Giter Site home page Giter Site logo

cde-in-box's Introduction

cde-in-box

CDE in a box is a collection of software applications which enables creation, storing and publishing of "Common Data Elements" according to the CDE semantic model.

Requirements

In order to use the cde-in-box solution you have to meet following requirements.

User requirements (Person who is deploying this solution)

  • Basic knowledge on Docker​
  • Basic GitHub knowledge​
  • Awareness of CDE semantic model

System requirements​ (Machine where this solution is being deployed)

  • Docker engine​
  • Docker-compose application​

Software used in CDE in a box

The image below gives an overview of softwares used in the CDE in a box solutions.

Triple store: To store the rdf documents generated by the CDE in a box solution we need to have a triplestore which stores these document. In the CDE in a box solution we use graphDB as a triplestore. To know more about the graphDB triplestore please visit this link

FAIR Data Point: To describe the content of your resource we need a metadata provider component. For the CDE in a box solution we use FAIR Data Point software that provides description (metadata) of you resource. To learn more about the FAIR Data Point please visit this link

Other known CDE​ in a box solutions

In this section we list other known CDE in a box solutions.

MOLGENIS CDE in a box
MOLGENIS EDC provider also provides a complete set of CDE in a box with EDC system. To learn more about MOLGENIS implementation of the CDE in a box solution please visit this link

How to use CDE in a box solution

To use CDE in box solutions clone this repository to your machine.

git clone https://github.com/ejp-rd-vp/cde-in-box

Once you have cloned this repository please follow the instructions below to properly configure the CDE in a box solution.

Instructions

Configuring bootstrap services

GraphDB

The docker-compose.yml file in directory cde-in-box/bootstrap will setup up graphDB triple store and creates fdp and cde repositories in graphDB. These two repositories are used by other services in CDE in box so make sure that bootstrap services are property setup before you proceed further.

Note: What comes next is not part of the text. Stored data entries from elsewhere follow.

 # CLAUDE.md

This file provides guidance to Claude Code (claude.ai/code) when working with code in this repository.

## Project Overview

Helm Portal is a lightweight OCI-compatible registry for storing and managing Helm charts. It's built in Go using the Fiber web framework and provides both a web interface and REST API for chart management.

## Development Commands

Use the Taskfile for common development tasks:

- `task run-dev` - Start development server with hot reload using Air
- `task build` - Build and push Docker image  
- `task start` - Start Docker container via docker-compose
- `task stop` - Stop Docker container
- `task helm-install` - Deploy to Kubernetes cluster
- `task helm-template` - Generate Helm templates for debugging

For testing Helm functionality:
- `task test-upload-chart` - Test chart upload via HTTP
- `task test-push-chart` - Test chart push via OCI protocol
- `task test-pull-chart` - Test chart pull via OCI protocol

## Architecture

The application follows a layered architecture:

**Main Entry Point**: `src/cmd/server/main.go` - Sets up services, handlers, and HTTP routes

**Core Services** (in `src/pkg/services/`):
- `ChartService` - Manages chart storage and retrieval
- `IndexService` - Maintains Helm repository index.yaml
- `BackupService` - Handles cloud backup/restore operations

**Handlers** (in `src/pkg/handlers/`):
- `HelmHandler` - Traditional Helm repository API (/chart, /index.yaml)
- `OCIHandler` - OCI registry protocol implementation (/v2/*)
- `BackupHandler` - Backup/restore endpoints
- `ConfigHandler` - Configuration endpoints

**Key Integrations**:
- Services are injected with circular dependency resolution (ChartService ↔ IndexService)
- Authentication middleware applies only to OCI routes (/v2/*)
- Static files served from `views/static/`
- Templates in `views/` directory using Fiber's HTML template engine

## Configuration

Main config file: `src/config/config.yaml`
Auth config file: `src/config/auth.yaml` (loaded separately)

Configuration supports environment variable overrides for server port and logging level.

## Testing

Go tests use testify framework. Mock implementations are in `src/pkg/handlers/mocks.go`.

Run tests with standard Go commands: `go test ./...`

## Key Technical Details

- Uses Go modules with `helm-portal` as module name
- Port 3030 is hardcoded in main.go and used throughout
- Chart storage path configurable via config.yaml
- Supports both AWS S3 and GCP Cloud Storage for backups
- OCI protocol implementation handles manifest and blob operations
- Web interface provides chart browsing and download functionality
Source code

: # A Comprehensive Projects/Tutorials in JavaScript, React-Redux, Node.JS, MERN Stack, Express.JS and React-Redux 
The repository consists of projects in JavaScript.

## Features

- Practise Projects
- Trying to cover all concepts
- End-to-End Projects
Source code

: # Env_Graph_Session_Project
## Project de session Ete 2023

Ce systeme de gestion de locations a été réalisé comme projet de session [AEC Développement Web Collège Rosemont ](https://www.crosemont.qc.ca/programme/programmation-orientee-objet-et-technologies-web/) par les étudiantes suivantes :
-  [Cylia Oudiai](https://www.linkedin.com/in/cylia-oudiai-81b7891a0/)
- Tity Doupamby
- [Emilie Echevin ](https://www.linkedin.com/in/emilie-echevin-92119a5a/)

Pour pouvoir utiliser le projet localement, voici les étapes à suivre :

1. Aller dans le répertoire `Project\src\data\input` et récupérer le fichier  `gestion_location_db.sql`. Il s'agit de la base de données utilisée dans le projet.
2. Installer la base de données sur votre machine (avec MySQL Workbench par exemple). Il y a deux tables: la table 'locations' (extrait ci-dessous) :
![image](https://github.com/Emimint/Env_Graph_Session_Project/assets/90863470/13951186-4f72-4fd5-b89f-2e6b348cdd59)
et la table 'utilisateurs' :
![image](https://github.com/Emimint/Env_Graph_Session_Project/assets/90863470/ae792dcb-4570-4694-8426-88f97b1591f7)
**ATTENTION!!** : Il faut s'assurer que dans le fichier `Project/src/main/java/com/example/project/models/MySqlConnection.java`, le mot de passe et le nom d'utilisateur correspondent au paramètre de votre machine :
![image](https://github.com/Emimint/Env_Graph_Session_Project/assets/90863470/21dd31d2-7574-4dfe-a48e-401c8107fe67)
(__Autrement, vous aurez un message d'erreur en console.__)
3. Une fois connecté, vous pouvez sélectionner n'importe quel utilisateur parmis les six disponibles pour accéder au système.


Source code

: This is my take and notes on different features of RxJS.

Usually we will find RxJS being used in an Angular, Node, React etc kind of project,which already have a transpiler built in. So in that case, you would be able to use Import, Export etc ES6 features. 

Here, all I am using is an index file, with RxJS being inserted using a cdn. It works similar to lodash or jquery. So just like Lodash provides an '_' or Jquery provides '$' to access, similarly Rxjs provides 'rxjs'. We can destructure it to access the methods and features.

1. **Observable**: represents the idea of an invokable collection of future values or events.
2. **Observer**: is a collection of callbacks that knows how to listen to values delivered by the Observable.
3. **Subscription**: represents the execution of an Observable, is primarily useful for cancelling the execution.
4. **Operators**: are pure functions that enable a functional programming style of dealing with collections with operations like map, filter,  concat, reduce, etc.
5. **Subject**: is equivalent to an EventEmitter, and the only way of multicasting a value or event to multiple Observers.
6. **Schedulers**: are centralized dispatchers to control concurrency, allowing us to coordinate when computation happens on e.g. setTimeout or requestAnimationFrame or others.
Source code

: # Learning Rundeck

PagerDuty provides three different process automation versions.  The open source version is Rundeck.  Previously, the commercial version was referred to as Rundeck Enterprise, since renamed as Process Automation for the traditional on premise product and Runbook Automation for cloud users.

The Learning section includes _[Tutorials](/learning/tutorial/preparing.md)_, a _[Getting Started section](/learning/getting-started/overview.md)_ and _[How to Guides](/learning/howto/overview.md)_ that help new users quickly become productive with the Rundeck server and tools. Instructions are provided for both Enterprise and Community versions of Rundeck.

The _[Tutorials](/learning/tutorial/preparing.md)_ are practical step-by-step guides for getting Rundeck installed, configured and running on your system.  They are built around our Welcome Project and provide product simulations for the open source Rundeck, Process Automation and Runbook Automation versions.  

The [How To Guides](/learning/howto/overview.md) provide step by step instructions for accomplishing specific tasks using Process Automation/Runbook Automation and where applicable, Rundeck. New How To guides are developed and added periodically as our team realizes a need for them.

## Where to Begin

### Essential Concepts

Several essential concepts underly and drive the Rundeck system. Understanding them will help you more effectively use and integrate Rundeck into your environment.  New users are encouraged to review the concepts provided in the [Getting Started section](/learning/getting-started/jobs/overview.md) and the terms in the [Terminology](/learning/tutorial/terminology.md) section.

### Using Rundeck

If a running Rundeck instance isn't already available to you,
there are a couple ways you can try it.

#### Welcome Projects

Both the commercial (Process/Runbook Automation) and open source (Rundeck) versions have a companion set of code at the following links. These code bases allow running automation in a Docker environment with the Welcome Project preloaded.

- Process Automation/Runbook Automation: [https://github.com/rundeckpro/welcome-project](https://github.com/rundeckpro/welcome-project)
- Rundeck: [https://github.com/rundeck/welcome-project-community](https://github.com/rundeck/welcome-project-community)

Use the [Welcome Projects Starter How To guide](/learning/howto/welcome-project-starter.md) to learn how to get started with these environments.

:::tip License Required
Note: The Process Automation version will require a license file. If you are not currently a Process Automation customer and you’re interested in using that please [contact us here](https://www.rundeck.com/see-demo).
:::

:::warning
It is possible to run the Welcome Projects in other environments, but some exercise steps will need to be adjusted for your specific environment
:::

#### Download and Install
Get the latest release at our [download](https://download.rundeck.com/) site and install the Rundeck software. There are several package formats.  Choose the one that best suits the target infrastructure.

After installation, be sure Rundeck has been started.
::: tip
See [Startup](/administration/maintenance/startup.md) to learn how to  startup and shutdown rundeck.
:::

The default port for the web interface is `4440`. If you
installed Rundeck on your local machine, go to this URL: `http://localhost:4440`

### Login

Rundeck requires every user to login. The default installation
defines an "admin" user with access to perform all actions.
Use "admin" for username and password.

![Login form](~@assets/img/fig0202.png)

To run docker-compose.yml file in cde-in-box/bootstrap you need graphDB triple store free edition. Follow the steps below to get free edition of graphdb.

Step 1: GO to this url and registry to download GraphDB free edition.

Step 2: The download will be sent to your email. From the email follow link to download page and click on "Download as a stand-alone server". This step will download "graphdb-free-{version}-dist.zip" file to your machine.

Step 3: Move "graphdb-free-{version}-dist.zip" file to the following location

mv graphdb-free-{version}-dist.zip cde-in-box/bootstrap/graph-db

Step 4: If your graphdb version is different from 9.7.0 then change the version number of graph DB in the docker-compose file.

graph_db:
    build:
      context: ./graph-db
      dockerfile: Dockerfile        
      args:
        version: 9.7.0

Running bootstrap services

Once you have done above configurations you can run bootstrap services by running docker-compose.yml file in cde-in-box/bootstrap directory.

docker-compose up -d

If the deployment is successful then you can access the graphDB by visiting the following URL.

Note: If you deploy CDE in a box solution in your laptop then check only for local deployment url.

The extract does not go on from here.